§ **PROBLEM DESCRIPTION**: If a line below contains "Vector", count it. Report the final total and nothing more.

§ **INFORMATION**:
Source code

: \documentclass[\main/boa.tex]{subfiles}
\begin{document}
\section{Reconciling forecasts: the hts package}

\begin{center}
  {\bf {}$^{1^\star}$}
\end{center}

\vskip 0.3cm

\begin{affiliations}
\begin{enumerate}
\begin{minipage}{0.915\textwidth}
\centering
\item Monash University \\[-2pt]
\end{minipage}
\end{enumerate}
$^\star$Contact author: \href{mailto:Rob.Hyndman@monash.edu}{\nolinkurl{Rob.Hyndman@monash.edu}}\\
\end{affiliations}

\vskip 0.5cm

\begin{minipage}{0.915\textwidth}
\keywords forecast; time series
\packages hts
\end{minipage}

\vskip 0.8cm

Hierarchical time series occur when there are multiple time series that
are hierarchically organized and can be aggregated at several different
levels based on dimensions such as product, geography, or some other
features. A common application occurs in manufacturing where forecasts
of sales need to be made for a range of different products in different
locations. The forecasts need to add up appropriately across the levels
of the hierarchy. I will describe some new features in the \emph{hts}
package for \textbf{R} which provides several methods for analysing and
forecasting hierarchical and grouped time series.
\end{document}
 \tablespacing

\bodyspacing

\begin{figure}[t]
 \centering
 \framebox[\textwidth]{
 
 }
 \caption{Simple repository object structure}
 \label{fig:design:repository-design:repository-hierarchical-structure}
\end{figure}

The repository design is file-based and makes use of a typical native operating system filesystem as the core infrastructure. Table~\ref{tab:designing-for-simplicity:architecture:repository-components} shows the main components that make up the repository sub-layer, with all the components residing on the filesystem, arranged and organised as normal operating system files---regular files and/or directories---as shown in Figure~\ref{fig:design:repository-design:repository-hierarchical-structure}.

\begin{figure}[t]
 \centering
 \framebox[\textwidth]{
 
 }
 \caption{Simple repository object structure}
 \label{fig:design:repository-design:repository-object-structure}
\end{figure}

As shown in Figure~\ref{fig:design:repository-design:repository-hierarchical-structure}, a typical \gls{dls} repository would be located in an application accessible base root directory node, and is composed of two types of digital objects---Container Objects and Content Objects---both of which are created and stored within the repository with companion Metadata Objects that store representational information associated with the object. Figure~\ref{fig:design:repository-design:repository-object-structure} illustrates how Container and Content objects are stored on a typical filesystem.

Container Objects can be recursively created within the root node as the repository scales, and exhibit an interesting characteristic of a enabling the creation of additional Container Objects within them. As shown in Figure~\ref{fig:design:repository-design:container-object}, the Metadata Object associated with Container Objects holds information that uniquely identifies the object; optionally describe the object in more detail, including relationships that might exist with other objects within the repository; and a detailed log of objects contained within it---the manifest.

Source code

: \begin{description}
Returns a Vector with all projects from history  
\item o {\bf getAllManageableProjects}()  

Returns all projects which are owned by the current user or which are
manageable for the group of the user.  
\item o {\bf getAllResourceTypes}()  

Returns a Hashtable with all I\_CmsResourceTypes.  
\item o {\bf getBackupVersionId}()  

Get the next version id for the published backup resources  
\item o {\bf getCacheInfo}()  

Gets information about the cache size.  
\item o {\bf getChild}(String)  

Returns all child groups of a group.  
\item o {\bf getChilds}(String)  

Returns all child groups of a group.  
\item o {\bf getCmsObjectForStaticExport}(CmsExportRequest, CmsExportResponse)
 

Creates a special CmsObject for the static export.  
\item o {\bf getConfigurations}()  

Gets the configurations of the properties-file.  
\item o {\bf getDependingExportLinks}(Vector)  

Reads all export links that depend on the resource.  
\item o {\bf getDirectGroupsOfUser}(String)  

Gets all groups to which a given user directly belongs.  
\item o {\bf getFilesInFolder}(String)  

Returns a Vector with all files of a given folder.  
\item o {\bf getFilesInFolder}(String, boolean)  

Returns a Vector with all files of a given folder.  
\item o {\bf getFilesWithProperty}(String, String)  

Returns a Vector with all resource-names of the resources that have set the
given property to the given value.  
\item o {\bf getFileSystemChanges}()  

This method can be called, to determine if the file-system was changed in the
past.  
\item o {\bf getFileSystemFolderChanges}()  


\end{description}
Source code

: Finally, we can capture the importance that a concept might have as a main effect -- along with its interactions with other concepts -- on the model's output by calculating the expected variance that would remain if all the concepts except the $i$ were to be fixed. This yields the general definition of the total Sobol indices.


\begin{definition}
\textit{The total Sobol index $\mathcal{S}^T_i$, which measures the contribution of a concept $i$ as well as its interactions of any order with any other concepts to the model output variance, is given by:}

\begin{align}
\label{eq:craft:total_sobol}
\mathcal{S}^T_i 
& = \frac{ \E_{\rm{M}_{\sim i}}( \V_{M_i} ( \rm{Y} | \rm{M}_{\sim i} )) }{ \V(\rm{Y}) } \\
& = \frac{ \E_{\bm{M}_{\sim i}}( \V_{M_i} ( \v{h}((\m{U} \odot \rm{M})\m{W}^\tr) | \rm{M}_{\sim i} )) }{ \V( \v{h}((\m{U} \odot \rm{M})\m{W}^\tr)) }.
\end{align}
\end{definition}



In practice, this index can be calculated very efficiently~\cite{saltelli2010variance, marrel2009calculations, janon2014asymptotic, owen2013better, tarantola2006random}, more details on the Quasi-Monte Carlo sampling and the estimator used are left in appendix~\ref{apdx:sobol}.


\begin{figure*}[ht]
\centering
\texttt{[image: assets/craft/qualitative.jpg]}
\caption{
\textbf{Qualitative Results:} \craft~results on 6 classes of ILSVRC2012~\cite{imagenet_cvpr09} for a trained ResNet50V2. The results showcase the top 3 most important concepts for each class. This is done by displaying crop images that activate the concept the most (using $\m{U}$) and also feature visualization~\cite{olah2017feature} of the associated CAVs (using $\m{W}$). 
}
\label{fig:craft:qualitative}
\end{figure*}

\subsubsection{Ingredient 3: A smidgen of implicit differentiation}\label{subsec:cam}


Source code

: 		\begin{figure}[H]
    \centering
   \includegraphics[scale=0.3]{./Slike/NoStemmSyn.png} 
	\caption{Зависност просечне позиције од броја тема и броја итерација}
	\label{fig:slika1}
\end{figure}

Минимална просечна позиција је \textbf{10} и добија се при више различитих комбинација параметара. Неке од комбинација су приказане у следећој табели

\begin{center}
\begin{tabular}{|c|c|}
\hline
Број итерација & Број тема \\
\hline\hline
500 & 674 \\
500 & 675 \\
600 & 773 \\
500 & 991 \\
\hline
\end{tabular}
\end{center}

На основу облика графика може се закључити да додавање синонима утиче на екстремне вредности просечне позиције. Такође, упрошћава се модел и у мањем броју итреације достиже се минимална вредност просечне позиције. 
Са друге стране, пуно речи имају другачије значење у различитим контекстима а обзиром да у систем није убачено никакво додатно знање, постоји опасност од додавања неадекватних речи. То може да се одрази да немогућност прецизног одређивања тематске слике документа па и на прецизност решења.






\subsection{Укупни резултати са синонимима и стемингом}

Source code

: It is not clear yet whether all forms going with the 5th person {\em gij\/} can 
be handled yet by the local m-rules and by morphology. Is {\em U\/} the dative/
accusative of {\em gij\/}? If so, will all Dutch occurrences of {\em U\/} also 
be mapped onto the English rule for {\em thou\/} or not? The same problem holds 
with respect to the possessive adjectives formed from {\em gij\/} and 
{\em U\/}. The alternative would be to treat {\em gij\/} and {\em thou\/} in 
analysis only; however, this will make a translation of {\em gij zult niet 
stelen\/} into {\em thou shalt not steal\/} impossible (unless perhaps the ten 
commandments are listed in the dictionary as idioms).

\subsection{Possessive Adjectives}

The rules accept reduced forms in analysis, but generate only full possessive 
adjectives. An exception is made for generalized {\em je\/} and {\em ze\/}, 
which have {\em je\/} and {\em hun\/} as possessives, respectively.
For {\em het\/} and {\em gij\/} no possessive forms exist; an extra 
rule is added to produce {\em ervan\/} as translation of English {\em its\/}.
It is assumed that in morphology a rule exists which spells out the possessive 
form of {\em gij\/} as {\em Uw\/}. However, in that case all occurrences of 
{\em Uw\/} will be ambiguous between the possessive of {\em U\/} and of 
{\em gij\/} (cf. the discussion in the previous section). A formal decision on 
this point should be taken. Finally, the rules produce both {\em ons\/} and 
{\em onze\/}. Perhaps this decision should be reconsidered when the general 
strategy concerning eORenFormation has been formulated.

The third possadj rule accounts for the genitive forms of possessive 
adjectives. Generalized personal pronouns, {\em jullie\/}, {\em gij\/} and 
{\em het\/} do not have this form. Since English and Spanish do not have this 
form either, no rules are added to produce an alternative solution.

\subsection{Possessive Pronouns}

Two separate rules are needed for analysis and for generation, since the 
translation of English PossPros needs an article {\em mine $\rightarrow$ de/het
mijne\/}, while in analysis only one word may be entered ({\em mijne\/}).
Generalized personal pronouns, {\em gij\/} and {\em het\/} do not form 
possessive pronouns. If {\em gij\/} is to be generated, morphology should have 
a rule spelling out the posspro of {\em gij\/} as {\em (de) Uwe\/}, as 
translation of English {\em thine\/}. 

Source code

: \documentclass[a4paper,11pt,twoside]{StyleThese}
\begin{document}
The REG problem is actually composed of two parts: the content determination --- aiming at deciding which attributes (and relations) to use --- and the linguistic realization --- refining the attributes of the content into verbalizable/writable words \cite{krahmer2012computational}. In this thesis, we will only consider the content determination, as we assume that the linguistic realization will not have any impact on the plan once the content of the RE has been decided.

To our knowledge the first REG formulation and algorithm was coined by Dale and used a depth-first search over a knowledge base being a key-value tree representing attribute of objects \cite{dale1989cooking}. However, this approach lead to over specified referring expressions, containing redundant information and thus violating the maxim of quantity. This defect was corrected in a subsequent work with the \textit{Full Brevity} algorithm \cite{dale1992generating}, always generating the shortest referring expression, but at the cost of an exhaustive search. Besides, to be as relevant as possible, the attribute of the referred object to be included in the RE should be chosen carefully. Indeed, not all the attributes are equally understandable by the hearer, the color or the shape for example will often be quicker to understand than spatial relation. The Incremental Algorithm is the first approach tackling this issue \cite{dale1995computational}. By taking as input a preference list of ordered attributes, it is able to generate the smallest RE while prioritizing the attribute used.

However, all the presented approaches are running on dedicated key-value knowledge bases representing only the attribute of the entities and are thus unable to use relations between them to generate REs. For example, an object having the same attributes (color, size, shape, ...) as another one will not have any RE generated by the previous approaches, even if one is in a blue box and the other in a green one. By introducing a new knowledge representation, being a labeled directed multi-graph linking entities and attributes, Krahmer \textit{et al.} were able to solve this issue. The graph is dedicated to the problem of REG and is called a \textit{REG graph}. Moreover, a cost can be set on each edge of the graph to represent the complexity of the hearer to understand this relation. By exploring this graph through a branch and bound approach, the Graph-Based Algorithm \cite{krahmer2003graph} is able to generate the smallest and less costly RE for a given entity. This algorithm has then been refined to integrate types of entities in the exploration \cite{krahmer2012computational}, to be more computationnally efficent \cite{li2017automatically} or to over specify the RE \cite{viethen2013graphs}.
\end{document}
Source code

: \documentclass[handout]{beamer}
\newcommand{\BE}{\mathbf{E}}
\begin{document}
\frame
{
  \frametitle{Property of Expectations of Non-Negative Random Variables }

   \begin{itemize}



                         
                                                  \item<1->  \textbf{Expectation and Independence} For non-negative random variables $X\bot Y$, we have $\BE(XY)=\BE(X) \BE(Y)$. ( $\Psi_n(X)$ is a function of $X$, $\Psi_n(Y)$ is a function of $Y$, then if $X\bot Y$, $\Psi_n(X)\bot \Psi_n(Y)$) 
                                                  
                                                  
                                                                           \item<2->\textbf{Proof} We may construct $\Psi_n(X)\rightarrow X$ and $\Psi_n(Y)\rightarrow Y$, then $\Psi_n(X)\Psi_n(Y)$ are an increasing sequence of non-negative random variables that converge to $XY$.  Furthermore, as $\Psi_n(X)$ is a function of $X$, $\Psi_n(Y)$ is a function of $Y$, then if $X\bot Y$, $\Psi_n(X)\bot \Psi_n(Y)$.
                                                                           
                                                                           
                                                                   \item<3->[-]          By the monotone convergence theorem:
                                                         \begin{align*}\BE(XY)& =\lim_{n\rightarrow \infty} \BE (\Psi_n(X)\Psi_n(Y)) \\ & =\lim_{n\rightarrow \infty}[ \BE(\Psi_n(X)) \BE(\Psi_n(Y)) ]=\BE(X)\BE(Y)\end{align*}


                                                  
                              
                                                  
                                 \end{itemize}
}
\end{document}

§ **ANSWER BOX**: 5